Collected data:
BEGIN
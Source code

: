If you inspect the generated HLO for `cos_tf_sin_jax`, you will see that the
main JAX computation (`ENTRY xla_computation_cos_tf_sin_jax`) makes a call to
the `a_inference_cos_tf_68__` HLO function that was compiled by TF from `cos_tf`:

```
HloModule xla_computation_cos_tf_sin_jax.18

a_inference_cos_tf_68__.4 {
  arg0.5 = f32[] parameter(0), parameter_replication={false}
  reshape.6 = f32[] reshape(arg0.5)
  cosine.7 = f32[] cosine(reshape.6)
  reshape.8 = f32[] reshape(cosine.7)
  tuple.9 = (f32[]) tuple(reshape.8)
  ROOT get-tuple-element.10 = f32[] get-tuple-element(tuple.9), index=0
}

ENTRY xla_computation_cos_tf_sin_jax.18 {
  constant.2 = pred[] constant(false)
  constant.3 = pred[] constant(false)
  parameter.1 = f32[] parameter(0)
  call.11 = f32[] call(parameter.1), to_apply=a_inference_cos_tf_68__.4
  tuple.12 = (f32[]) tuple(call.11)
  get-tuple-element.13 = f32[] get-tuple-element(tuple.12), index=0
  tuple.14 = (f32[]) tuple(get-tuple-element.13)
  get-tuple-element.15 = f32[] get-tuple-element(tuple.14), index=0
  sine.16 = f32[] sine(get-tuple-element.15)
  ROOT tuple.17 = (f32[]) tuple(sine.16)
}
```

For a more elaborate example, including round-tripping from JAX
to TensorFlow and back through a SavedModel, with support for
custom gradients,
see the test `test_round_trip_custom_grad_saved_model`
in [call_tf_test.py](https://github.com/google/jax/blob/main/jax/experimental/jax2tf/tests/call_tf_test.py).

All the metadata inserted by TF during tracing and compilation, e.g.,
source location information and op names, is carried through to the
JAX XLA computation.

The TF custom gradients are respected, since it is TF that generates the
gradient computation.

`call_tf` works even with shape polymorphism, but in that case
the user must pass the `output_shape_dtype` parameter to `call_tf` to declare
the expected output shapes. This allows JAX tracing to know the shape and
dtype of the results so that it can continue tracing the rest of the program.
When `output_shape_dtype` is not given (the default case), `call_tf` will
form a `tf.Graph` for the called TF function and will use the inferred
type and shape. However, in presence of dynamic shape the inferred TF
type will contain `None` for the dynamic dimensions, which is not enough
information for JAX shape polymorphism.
END
» PROBLEM TO SOLVE
Reproduce only the lines between the line containing "to TensorFlow and" and the last line of the records, those two lines included, exactly.

» EXERCISE SOLUTION
to TensorFlow and back through a SavedModel, with support for
custom gradients,
see the test `test_round_trip_custom_grad_saved_model`
in [call_tf_test.py](https://github.com/google/jax/blob/main/jax/experimental/jax2tf/tests/call_tf_test.py).

All the metadata inserted by TF during tracing and compilation, e.g.,
source location information and op names, is carried through to the
JAX XLA computation.

The TF custom gradients are respected, since it is TF that generates the
gradient computation.

`call_tf` works even with shape polymorphism, but in that case
the user must pass the `output_shape_dtype` parameter to `call_tf` to declare
the expected output shapes. This allows JAX tracing to know the shape and
dtype of the results so that it can continue tracing the rest of the program.
When `output_shape_dtype` is not given (the default case), `call_tf` will
form a `tf.Graph` for the called TF function and will use the inferred
type and shape. However, in presence of dynamic shape the inferred TF
type will contain `None` for the dynamic dimensions, which is not enough
information for JAX shape polymorphism.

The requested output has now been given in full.